National Editor

Based on a year-long study with its rheumatoid arthritis drug Kineret - approved just a year ago - Amgen Inc. submitted a supplemental biologics license application to the FDA for use of the drug to inhibit progression of structural damage in adults with moderate to severe RA.

"It's definitely a positive," said Rebecca Hamm, spokeswoman for Thousand Oaks, Calif.-based Amgen. "We're sort of in a unique situation because we now have Enbrel, which is becoming the gold standard of treatment."

Enbrel (etanercept), an antitumor necrosis factor treatment for RA, was gained in the merger with Immunex Corp., of Seattle. Kineret (anakinra) was approved last November for RA and was launched immediately as Amgen's first drug in an indication other than oncology or anemia.

Compared to placebo, more of the 990 patients treated in the study with the interleukin-1 inhibitor (the only drug of its kind for RA) showed no progression in bone erosions or cartilage degradation, the company said. Results from the trial are expected to be presented this weekend at the meeting of the American College of Rheumatology in New Orleans.

Hamm acknowledged that analysts, who have noted efficacy levels with Kineret that are somewhat lower than the anti-TNF treatments, were viewing the Kineret filing as a mild positive, since the Kineret label still would not specify the drug for first-line use against RA or as a therapy in combination with the anti-TNF therapies.

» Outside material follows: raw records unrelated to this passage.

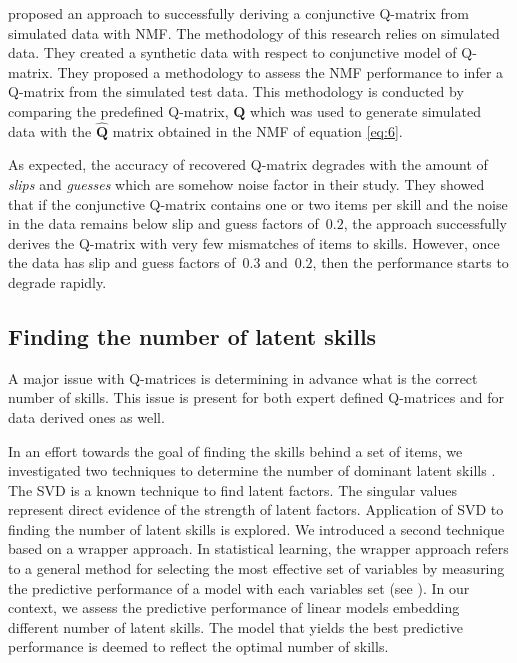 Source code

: \citet{desmarais2012mapping} proposed an approach to successfully deriving a conjunctive Q-matrix from simulated data with NMF. The methodology of this research relies on simulated data. They created a synthetic data with respect to conjunctive model of Q-matrix. They proposed a methodology to assess the NMF performance to infer a Q-matrix from the simulated test data. This methodology is conducted by comparing the predefined Q-matrix, $\mathbf{Q}$ which was used to generate simulated data with the $\hat{\mathbf{Q}}$ matrix obtained in the NMF of equation \ref{eq:6}.

As expected, the accuracy of recovered Q-matrix degrades with the amount of \textit{slips} and \textit{guesses} which are somehow noise factor in their study. They showed that if the conjunctive Q-matrix contains one or two items per skill and the noise in the data remains below slip and guess factors of~$0.2$, the approach successfully derives the Q-matrix with very few mismatches of items to skills. However, once the data has slip and guess factors of~$0.3$ and~$0.2$, then the performance starts to degrade rapidly.

\subsection{Finding the number of latent skills}
\label{EDM2012}

A major issue with Q-matrices is determining in advance what is the correct number of skills.  This issue is present for both expert defined Q-matrices and for data derived ones as well.

In an effort towards the goal of finding the skills behind a set of items, we  investigated two techniques to determine the number of dominant latent skills \citep{Beheshti2012Numbers}. The SVD is a known technique to find latent factors. The singular values represent direct evidence of the strength of latent factors. Application of SVD to finding the number of latent skills is explored. We introduced a second technique based on a wrapper approach. In statistical learning, the wrapper approach refers to a general method for selecting the most effective set of variables by measuring the predictive performance of a model with each variables set (see \citet{Guyon2003}). In our context, we assess the predictive performance of linear models embedding different number of latent skills. The model that yields the best predictive performance is deemed to reflect the optimal number of skills.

"The way we're approaching this now is that Enbrel would be used before an anti-IL-1 such as Kineret," she said, noting the possibility of benefit from using the two together. "We're going to have some results coming out of the ACR meeting this weekend because it's been of scientific interest," she said.

Experiments were done to learn more about apparent "synergistic activity" between the two types of drug, and "we wanted to see if that actually panned out in the clinical setting," Hamm told BioWorld Today, declining to comment on whether Kineret will be pursued as a first-line treatment.

Kineret often is prescribed for patients who have failed treatment with Enbrel or with Malvern, Pa.-based Centocor Inc.'s Remicade (infliximab, another anti-TNF drug).

At the ACR meeting, Hamm said, data from trials with Enbrel in psoriatic arthritis will be offered. "Also, in the RA arena, we now have five-year data [with Enbrel]," she said.

Amgen's stock (NASDAQ:AMGN) gained 20 cents Wednesday to close at $50.

Separately, after the market closed, Amgen released its third-quarter financial report, showing earnings per share of 34 cents vs. 30 cents for the third quarter of 2001, an increase of 13 percent. Adjusted net income was $437 million compared to $330 million in last year's third quarter, a 32 percent increase.

Overall revenue increased 49 percent, to $1.5 billion. The earnings report excluded expenses related to the acquisition of Immunex in the third quarter, during which Amgen reported a loss of $2.6 billion, or $2.10 per share, mainly due to the one-time write-off of in-process research and development of $3 billion related to the merger.